Нет, цель современного искусства — разумная организация сознания, внесение в мироустройство нравственного порядка, социальной концепции природы и человека.
Сегодня невозможно отгородиться от мира каменной стеной Древнего Китая с его смертельным запретом для проникновения чужой культуры, поэтому едва ли сейчас На Европейском и Американском континентах можно найти абсолют обособленного, очищенного национального искусства.

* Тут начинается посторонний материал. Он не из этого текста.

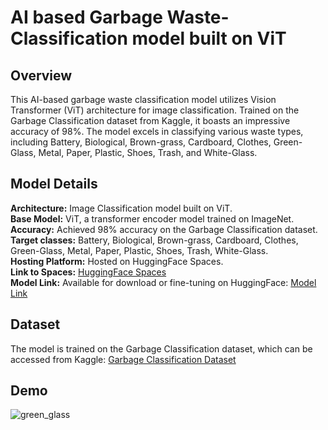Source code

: # AI based Garbage Waste-Classification model built on ViT
## Overview
This AI-based garbage waste classification model utilizes Vision Transformer (ViT) architecture for image classification. Trained on the Garbage Classification dataset from Kaggle, it boasts an impressive accuracy of 98%. The model excels in classifying various waste types, including Battery, Biological, Brown-grass, Cardboard, Clothes, Green-Glass, Metal, Paper, Plastic, Shoes, Trash, and White-Glass.<br>
## Model Details
**Architecture:** Image Classification model built on ViT.<br>
**Base Model:**  ViT, a transformer encoder model trained on ImageNet.<br> 
**Accuracy:** Achieved 98% accuracy on the Garbage Classification dataset.<br>
**Target classes:** Battery, Biological, Brown-grass, Cardboard, Clothes, Green-Glass, Metal, Paper, Plastic, Shoes, Trash, White-Glass.<br>
**Hosting Platform:** Hosted on HuggingFace Spaces.<br>
**Link to Spaces:** [HuggingFace Spaces](https://huggingface.co/spaces/watersplash/waste-classification)<br>
**Model Link:** Available for download or fine-tuning on HuggingFace: [Model Link](https://huggingface.co/watersplash/waste-classification)<br>
## Dataset
The model is trained on the Garbage Classification dataset, which can be accessed from Kaggle: [Garbage Classification Dataset](https://www.kaggle.com/datasets/mostafaabla/garbage-classification)<br>
## Demo
![green_glass](https://github.com/KomaliValluru/waste-classification/assets/30693331/87a9f1af-db9b-4de4-bb26-6129a04a0d9d)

Человечество объединено единым земным шаром, в двадцатом столетии он стал удивительно тесен, чрезвычайно уменьшен невероятными скоростями и устройствами новой науки.
Когда известный японский критик Кендзи Симицу говорит, что «современная культура импортируется главным образом из США», когда в Канаде создается союз писателей с главной целью воспрепятствовать импорту американской книжной продукции, когда французская интеллигенция сетует на засилье джазовой заокеанской Музыки, когда крупнейшие итальянские режиссеры заявляют, что западное кино «волочит за спиной груз американского доллара», что они, американцы, «требуют, чтобы кино не пробуждало сознание, никуда не звало», когда мы соприкасаемся с переводными американскими романами последнего времени, — то все отчетливее начинаем понимать: в мировой культуре что-то случилось (слово «что-то» я употребляю здесь, имея в виду роман Джозефа Хелера), и понятий добра и зла не существует, и сам Вельзевул взмахами обожженных недавними войнами крыльев ставит на страницах книг печать оцивилизованной горькой тоски, безрадостного пресыщения.